Your task:
Only the lines below starting at the one that contains "1(8) -> 0(4) -> 1(2) -> 1(1) <br>" and ending at the one that contains "1. Make sure" are to be reproduced, exactly and with both ends kept.

[Extracted data entries]
----
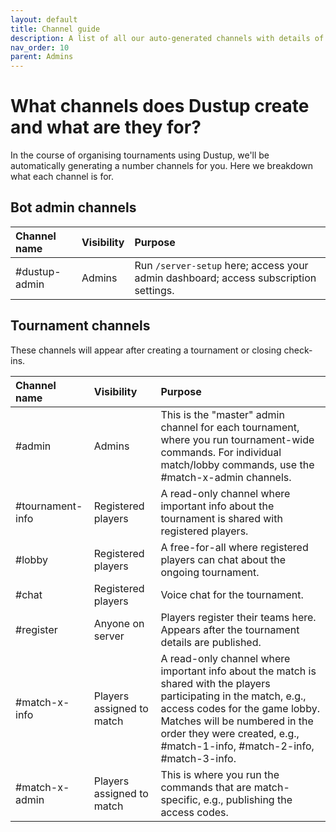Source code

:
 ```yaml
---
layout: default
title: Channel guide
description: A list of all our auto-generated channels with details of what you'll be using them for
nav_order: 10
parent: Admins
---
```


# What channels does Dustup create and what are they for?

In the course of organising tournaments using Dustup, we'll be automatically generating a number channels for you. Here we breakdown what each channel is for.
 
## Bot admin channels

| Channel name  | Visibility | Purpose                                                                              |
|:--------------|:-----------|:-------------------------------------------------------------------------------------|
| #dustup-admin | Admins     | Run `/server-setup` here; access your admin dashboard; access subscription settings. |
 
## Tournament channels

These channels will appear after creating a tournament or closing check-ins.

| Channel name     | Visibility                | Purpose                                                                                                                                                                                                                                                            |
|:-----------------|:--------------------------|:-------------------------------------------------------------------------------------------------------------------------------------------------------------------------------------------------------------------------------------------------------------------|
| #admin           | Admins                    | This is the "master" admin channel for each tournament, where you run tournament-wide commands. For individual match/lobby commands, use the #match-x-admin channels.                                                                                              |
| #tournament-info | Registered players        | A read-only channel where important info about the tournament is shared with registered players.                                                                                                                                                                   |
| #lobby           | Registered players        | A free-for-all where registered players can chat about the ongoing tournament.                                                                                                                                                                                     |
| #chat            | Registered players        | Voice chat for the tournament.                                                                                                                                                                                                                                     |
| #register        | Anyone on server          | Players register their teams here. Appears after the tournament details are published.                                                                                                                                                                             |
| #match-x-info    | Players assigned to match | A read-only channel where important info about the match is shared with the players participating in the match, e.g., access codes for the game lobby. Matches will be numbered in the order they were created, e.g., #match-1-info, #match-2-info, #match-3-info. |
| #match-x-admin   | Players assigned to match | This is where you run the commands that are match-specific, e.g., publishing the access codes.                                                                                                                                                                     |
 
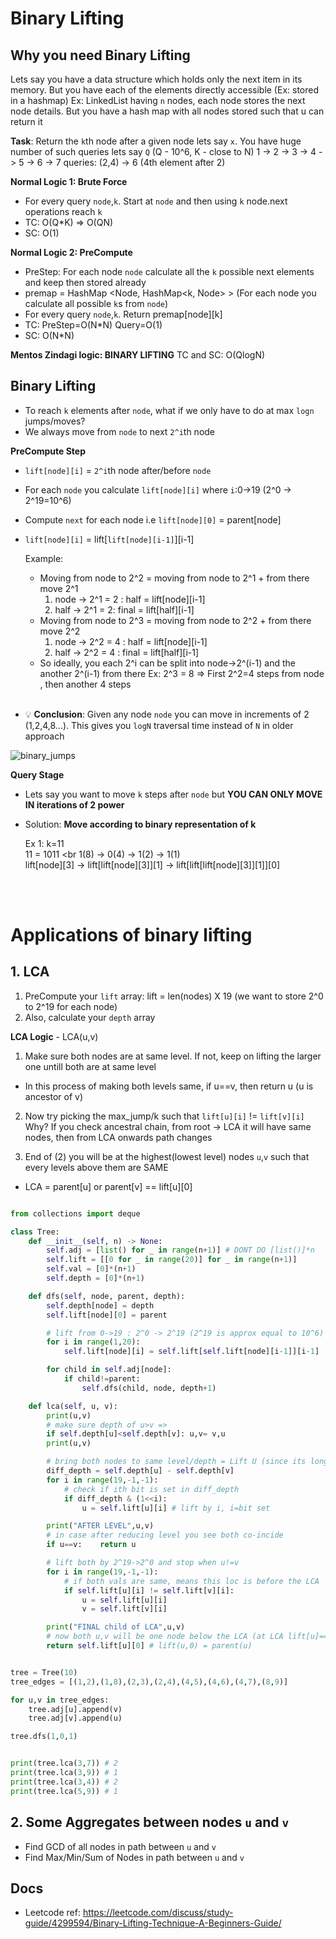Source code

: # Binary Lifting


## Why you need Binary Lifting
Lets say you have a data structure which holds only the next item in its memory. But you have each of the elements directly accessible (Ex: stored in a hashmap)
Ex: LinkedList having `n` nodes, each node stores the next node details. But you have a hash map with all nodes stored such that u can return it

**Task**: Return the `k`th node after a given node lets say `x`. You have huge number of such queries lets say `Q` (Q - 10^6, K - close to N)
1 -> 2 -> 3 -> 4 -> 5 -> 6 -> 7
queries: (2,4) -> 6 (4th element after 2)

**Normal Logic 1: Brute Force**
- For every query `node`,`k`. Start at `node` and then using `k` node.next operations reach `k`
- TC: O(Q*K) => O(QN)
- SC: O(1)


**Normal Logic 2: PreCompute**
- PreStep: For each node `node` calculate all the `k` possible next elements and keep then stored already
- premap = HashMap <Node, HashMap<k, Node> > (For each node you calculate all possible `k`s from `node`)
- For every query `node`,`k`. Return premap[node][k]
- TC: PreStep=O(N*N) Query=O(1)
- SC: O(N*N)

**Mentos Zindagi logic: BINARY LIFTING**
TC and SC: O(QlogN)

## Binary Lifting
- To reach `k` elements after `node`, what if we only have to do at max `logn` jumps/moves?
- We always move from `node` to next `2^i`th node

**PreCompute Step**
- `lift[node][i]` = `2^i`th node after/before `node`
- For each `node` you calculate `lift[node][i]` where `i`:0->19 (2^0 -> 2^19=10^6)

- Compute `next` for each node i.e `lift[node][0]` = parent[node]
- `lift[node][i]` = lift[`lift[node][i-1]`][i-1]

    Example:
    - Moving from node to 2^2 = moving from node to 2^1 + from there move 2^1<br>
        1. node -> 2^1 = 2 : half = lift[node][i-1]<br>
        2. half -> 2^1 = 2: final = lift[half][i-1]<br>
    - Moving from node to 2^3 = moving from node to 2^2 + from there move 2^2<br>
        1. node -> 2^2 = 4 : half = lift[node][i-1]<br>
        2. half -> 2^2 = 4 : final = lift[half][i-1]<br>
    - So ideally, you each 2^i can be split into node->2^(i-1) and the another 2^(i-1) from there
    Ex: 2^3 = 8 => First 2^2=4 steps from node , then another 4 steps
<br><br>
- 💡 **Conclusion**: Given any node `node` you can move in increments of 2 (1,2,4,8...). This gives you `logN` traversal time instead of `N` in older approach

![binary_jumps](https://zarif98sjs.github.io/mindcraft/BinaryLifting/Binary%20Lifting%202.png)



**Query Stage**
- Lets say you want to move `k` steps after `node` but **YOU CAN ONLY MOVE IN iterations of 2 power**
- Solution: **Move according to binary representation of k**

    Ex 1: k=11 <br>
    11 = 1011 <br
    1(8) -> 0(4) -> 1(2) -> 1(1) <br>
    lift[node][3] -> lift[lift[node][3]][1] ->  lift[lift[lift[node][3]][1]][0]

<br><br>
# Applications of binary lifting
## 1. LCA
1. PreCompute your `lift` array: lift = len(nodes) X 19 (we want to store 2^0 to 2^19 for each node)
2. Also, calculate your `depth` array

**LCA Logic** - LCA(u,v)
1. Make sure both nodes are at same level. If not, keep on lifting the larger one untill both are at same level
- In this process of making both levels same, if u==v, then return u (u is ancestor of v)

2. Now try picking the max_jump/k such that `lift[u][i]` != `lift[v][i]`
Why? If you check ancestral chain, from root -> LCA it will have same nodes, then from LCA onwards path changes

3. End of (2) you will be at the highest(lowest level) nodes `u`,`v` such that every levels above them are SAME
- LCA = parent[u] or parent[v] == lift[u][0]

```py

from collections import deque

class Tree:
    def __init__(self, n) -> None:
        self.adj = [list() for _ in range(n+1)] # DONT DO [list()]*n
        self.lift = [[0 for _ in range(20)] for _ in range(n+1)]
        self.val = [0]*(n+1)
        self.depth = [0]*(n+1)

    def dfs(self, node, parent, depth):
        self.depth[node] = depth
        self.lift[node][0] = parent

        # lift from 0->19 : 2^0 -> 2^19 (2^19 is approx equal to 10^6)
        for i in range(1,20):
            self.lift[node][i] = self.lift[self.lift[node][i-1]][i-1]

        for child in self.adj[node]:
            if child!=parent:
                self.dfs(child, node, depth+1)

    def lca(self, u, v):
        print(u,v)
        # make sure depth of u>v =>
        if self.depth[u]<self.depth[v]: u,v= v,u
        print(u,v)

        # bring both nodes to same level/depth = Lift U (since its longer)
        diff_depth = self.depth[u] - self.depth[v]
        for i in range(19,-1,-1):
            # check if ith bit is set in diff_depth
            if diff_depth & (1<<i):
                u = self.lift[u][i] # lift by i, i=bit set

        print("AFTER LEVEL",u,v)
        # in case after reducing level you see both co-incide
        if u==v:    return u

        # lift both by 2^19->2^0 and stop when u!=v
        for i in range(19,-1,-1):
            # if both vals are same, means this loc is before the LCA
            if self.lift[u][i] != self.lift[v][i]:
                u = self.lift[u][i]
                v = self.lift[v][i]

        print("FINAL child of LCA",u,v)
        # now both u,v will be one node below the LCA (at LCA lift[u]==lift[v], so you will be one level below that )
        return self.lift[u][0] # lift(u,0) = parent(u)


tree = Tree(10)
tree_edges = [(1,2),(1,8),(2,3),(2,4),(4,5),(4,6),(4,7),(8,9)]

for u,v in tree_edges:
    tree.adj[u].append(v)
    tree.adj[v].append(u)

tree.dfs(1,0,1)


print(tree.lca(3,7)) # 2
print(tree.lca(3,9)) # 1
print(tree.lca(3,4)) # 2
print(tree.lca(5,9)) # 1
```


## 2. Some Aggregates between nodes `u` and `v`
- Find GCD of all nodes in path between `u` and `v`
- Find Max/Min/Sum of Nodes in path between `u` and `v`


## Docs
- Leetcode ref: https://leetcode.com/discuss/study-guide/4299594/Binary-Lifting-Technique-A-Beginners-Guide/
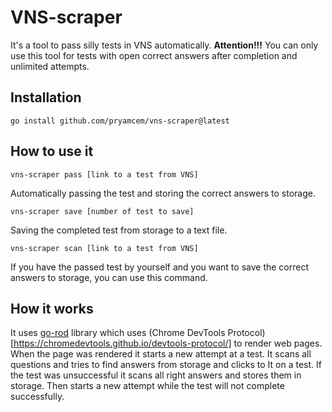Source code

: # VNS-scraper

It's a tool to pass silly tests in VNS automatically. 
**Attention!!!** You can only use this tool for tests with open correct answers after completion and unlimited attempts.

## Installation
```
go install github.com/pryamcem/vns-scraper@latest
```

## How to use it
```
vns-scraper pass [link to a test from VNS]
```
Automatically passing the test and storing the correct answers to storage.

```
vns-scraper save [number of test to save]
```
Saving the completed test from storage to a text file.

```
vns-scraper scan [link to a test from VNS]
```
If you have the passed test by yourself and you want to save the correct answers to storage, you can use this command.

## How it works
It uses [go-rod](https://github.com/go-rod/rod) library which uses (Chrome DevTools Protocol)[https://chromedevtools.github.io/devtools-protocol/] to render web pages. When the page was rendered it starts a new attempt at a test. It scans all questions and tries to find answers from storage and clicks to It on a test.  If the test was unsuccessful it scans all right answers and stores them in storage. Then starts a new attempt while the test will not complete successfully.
----
Written answer:
    1(8) -> 0(4) -> 1(2) -> 1(1) <br>
    lift[node][3] -> lift[lift[node][3]][1] ->  lift[lift[lift[node][3]][1]][0]

<br><br>
# Applications of binary lifting
## 1. LCA
1. PreCompute your `lift` array: lift = len(nodes) X 19 (we want to store 2^0 to 2^19 for each node)
2. Also, calculate your `depth` array

**LCA Logic** - LCA(u,v)
1. Make sure both nodes are at same level. If not, keep on lifting the larger one untill both are at same level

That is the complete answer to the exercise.